XPMAWWVXIQMXLMFETXPCYOLG
YYUMOVXPMVYMBPWCOAETWXBP
MPMBPQYIWRMWBDCGWMTQBSRC
KBWCRMMCFWCDDDDDIJKSTRAS
XBCWAEDDIGMCDEDWNNSWBEWQ
WFAAAAAWRBWWCBVEEIDMWVWP
MRFAXAWDSMWOBGIICMNFIONB
MEMDLOQHTPEDGGGGAYCLCRPP
XBDPCMRCWHBMHHGCLNBMCGPC
WEHWRCCEBBBBBCMCPBYWAKWO
WACXCUODEBOOAMJWEEWCNAAU
MCTWBWNBQRRACDCDTWDCOCCJ
VBCECMCIXWTEBDHYRANIBAAU
WAMMBCBWNCOCXAEIOUPMICJG
CAAECGDEEGACGDFCCAEBFDBB


What is he trying to tell me?

• You reposted, just to change JI to IJ? Why not just edit the old one? – Rand al'Thor Sep 14 '16 at 14:46
• @randal'thor Oh, crap, I thought self-deletes before answers or votes were actually deletes. I found a spelling mistake in my creation notes, and thought an edit history for that particular change would be a non-minor spoiler. – Sconibulus Sep 14 '16 at 14:51

Researching search algorithms. Credit @Gareth McCaughan

Because:

On the grid we can find the following:
Dijkstra's - referring to Dijkstra's algorithm
Binary - credit @RosieF - referring to the Binary search algorithm
Depth - referring to the Depth-first search algorithm
First - added to depth and breadth to complete the algorithm names.
Grovers - perhaps referring to Grover's algorithm
Fibonacci - referring to the Fibonacci sequence / Fibonacci search technique
Breadth - referring to the Breadth-first search algorithm (@M Oehm)
Alpha, Beta and Pruning - referring to the Alpha-beta Pruning search algorithm (again diagonally).
Tree - diagonally. Could be added to Binary for Binary-tree search algorithm.
Neighbor appearing twice next to each other - referring to the Nearest neighbor search algorithm ( @Gareth McCaughan and @M Oehm )
Naive - referring to the Naïve String Search, Also mentioned on this wiki-page
Prims - referring to the Prim's algorithm (@M Oehm)

The repeating As, Bs and Ds (sequences of 5 each) could refer to A*, B* and D* search algorithms. The As and Ds also appear on the row above and twice on the row below the sequence, forming a star. - comment from the OP.

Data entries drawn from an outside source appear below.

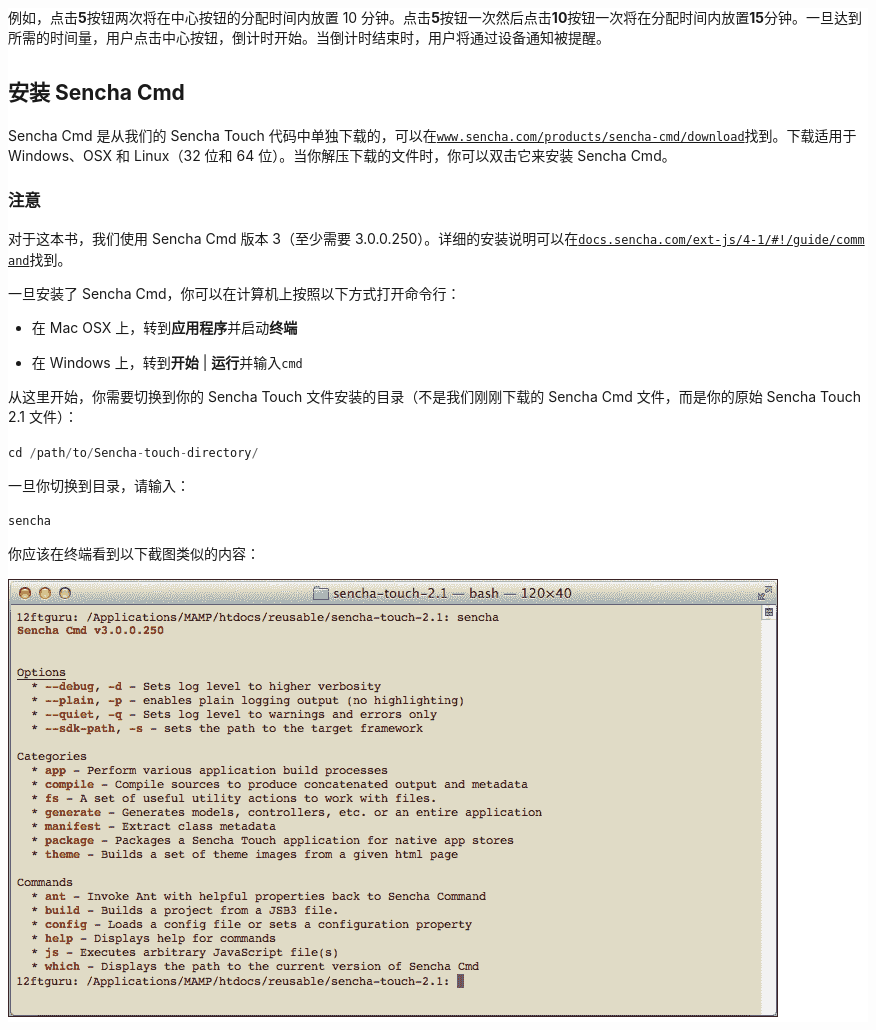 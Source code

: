 例如，点击**5**按钮两次将在中心按钮的分配时间内放置 10 分钟。点击**5**按钮一次然后点击**10**按钮一次将在分配时间内放置**15**分钟。一旦达到所需的时间量，用户点击中心按钮，倒计时开始。当倒计时结束时，用户将通过设备通知被提醒。

## 安装 Sencha Cmd

Sencha Cmd 是从我们的 Sencha Touch 代码中单独下载的，可以在[`www.sencha.com/products/sencha-cmd/download`](http://www.sencha.com/products/sencha-cmd/download)找到。下载适用于 Windows、OSX 和 Linux（32 位和 64 位）。当你解压下载的文件时，你可以双击它来安装 Sencha Cmd。

### 注意

对于这本书，我们使用 Sencha Cmd 版本 3（至少需要 3.0.0.250）。详细的安装说明可以在[`docs.sencha.com/ext-js/4-1/#!/guide/command`](http://docs.sencha.com/ext-js/4-1/#!/guide/command)找到。

一旦安装了 Sencha Cmd，你可以在计算机上按照以下方式打开命令行：

+   在 Mac OSX 上，转到**应用程序**并启动**终端**

+   在 Windows 上，转到**开始** | **运行**并输入`cmd`

从这里开始，你需要切换到你的 Sencha Touch 文件安装的目录（不是我们刚刚下载的 Sencha Cmd 文件，而是你的原始 Sencha Touch 2.1 文件）：

```js
cd /path/to/Sencha-touch-directory/

```

一旦你切换到目录，请输入：

```js
sencha

```

你应该在终端看到以下截图类似的内容：

![安装 Sencha Cmd](img/8901OS_03_02.jpg)
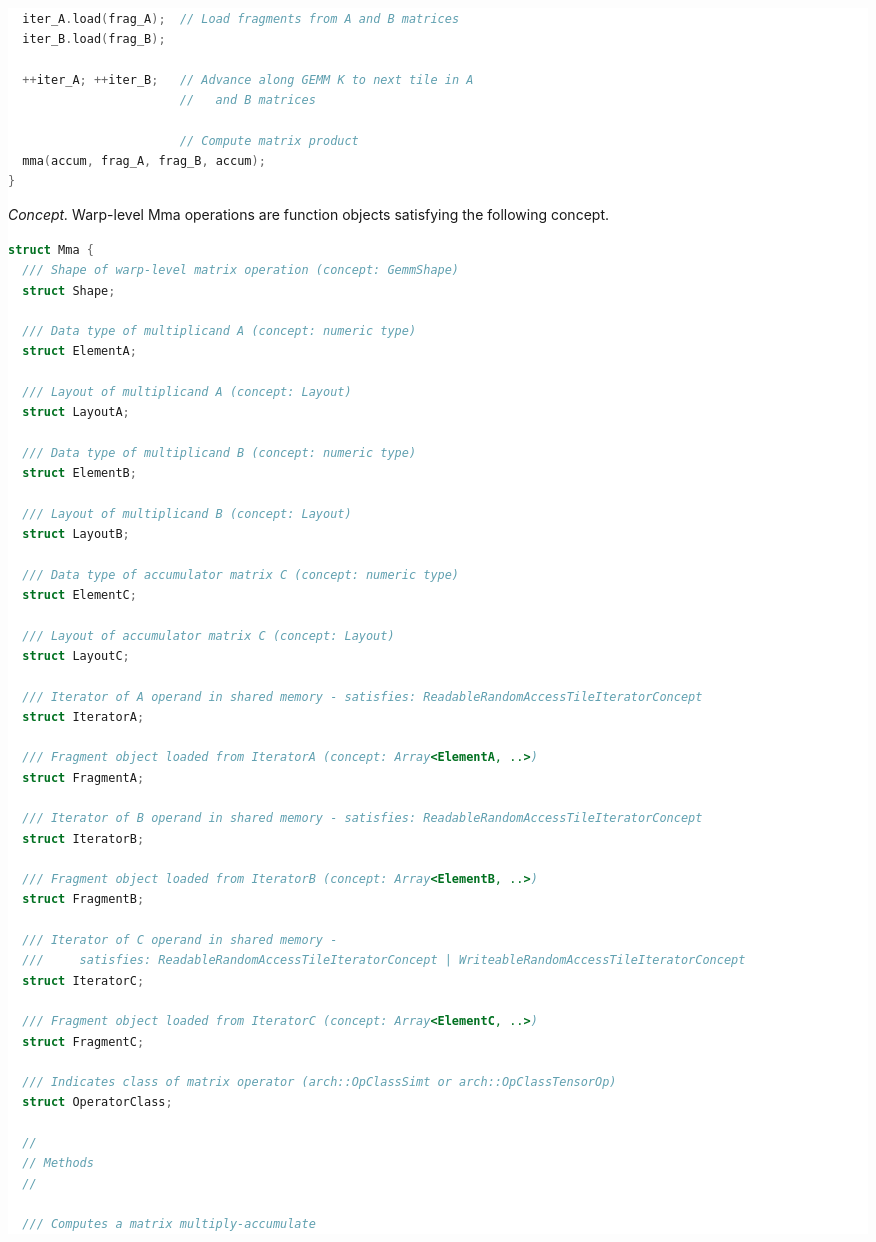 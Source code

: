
```c++
  iter_A.load(frag_A);  // Load fragments from A and B matrices
  iter_B.load(frag_B);

  ++iter_A; ++iter_B;   // Advance along GEMM K to next tile in A
                        //   and B matrices

                        // Compute matrix product
  mma(accum, frag_A, frag_B, accum);
}
```

*Concept.* Warp-level Mma operations are function objects satisfying the following concept.

```c++
struct Mma {
  /// Shape of warp-level matrix operation (concept: GemmShape)
  struct Shape;

  /// Data type of multiplicand A (concept: numeric type)
  struct ElementA;

  /// Layout of multiplicand A (concept: Layout)
  struct LayoutA;

  /// Data type of multiplicand B (concept: numeric type)
  struct ElementB;

  /// Layout of multiplicand B (concept: Layout)
  struct LayoutB;

  /// Data type of accumulator matrix C (concept: numeric type)
  struct ElementC;

  /// Layout of accumulator matrix C (concept: Layout)
  struct LayoutC;

  /// Iterator of A operand in shared memory - satisfies: ReadableRandomAccessTileIteratorConcept
  struct IteratorA;

  /// Fragment object loaded from IteratorA (concept: Array<ElementA, ..>)
  struct FragmentA;

  /// Iterator of B operand in shared memory - satisfies: ReadableRandomAccessTileIteratorConcept
  struct IteratorB;

  /// Fragment object loaded from IteratorB (concept: Array<ElementB, ..>)
  struct FragmentB;

  /// Iterator of C operand in shared memory - 
  ///     satisfies: ReadableRandomAccessTileIteratorConcept | WriteableRandomAccessTileIteratorConcept
  struct IteratorC;

  /// Fragment object loaded from IteratorC (concept: Array<ElementC, ..>)
  struct FragmentC;

  /// Indicates class of matrix operator (arch::OpClassSimt or arch::OpClassTensorOp)
  struct OperatorClass;

  //
  // Methods
  //

  /// Computes a matrix multiply-accumulate
``` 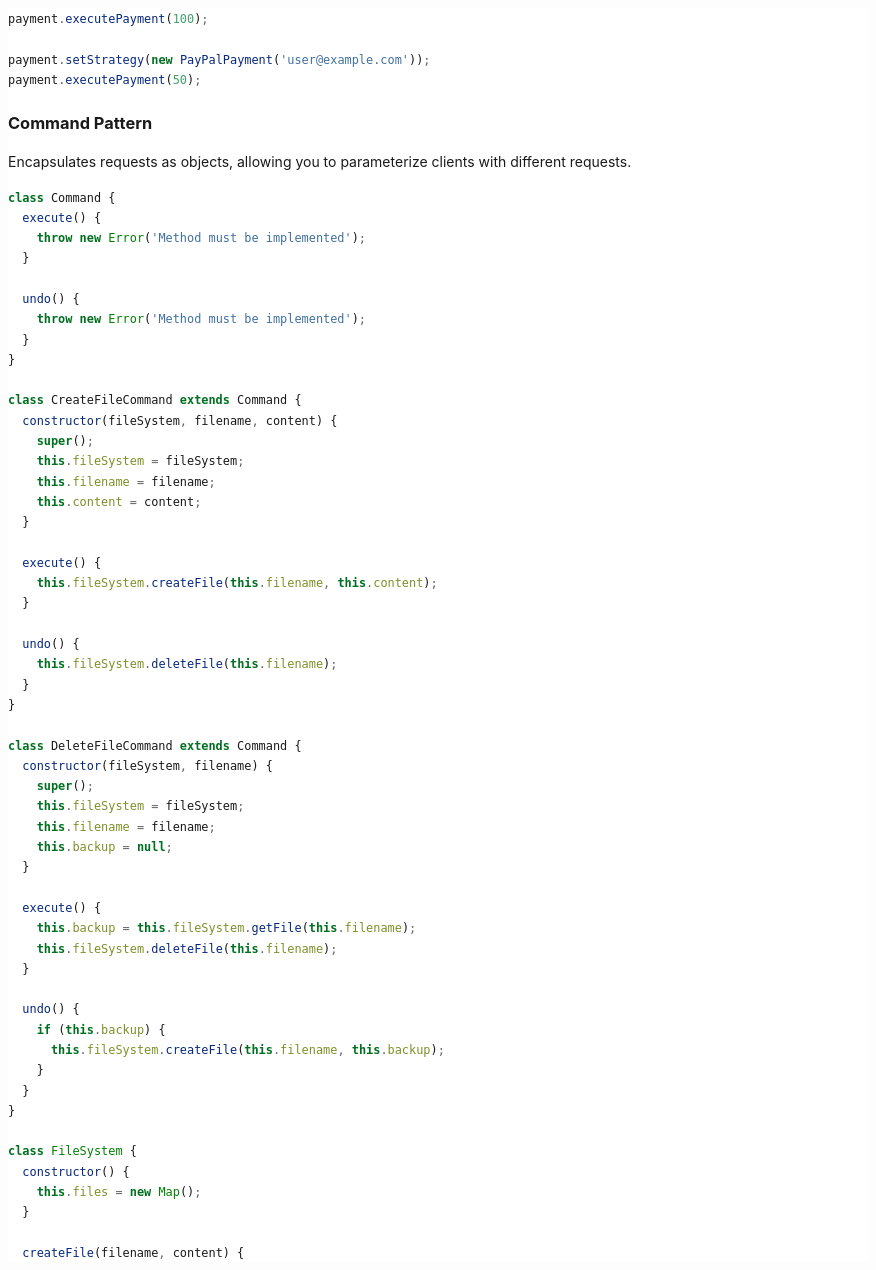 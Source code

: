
 ```javascript
payment.executePayment(100);

payment.setStrategy(new PayPalPayment('user@example.com'));
payment.executePayment(50);
```

### Command Pattern
Encapsulates requests as objects, allowing you to parameterize clients with different requests.

```javascript
class Command {
  execute() {
    throw new Error('Method must be implemented');
  }
  
  undo() {
    throw new Error('Method must be implemented');
  }
}

class CreateFileCommand extends Command {
  constructor(fileSystem, filename, content) {
    super();
    this.fileSystem = fileSystem;
    this.filename = filename;
    this.content = content;
  }
  
  execute() {
    this.fileSystem.createFile(this.filename, this.content);
  }
  
  undo() {
    this.fileSystem.deleteFile(this.filename);
  }
}

class DeleteFileCommand extends Command {
  constructor(fileSystem, filename) {
    super();
    this.fileSystem = fileSystem;
    this.filename = filename;
    this.backup = null;
  }
  
  execute() {
    this.backup = this.fileSystem.getFile(this.filename);
    this.fileSystem.deleteFile(this.filename);
  }
  
  undo() {
    if (this.backup) {
      this.fileSystem.createFile(this.filename, this.backup);
    }
  }
}

class FileSystem {
  constructor() {
    this.files = new Map();
  }
  
  createFile(filename, content) {
``` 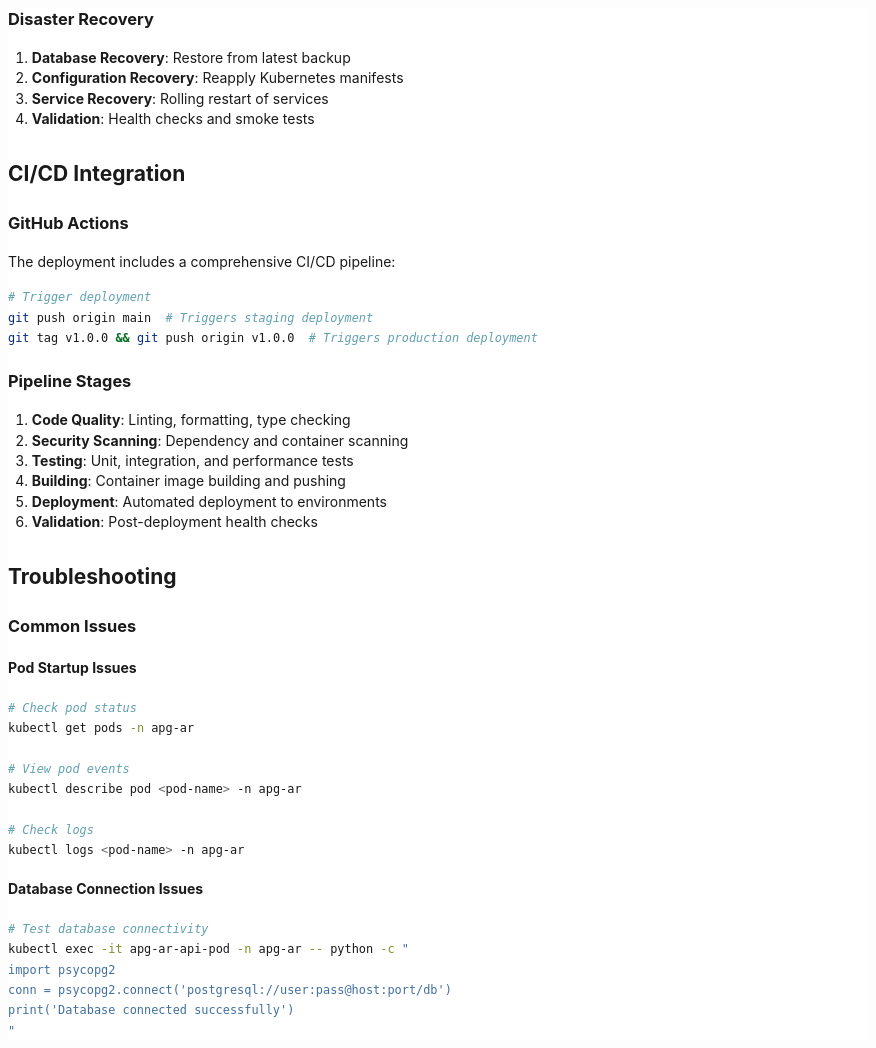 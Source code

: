 ### Disaster Recovery

1. **Database Recovery**: Restore from latest backup
2. **Configuration Recovery**: Reapply Kubernetes manifests
3. **Service Recovery**: Rolling restart of services
4. **Validation**: Health checks and smoke tests

## CI/CD Integration

### GitHub Actions

The deployment includes a comprehensive CI/CD pipeline:

```bash
# Trigger deployment
git push origin main  # Triggers staging deployment
git tag v1.0.0 && git push origin v1.0.0  # Triggers production deployment
```

### Pipeline Stages

1. **Code Quality**: Linting, formatting, type checking
2. **Security Scanning**: Dependency and container scanning
3. **Testing**: Unit, integration, and performance tests
4. **Building**: Container image building and pushing
5. **Deployment**: Automated deployment to environments
6. **Validation**: Post-deployment health checks

## Troubleshooting

### Common Issues

#### Pod Startup Issues

```bash
# Check pod status
kubectl get pods -n apg-ar

# View pod events
kubectl describe pod <pod-name> -n apg-ar

# Check logs
kubectl logs <pod-name> -n apg-ar
```

#### Database Connection Issues

```bash
# Test database connectivity
kubectl exec -it apg-ar-api-pod -n apg-ar -- python -c "
import psycopg2
conn = psycopg2.connect('postgresql://user:pass@host:port/db')
print('Database connected successfully')
"
```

Something to help with the word searching: https://wordsearch.lukasjoswiak.com/p/8767172

There are long sequences of the same letter: There are 5 of As, Bs and Ds (as also noted above), and a sequence of 4 Gs.
There is also a sequence on the 14th row of all the vowels ordered alphabetically AEIOU.
Disclosed from the OP himself in chat: The name Macdonald refers to a famous song, where they sing "EIEIO".
Using this as a key in Vigenere cipher on the first 3 rows, we get:
thisisntacipheralthoughykumighthinkitlooksalittlebitlikeoneixvyyiilmtenu
i.e. "This isn't a cipher, although yku might think it looks a little bit like one"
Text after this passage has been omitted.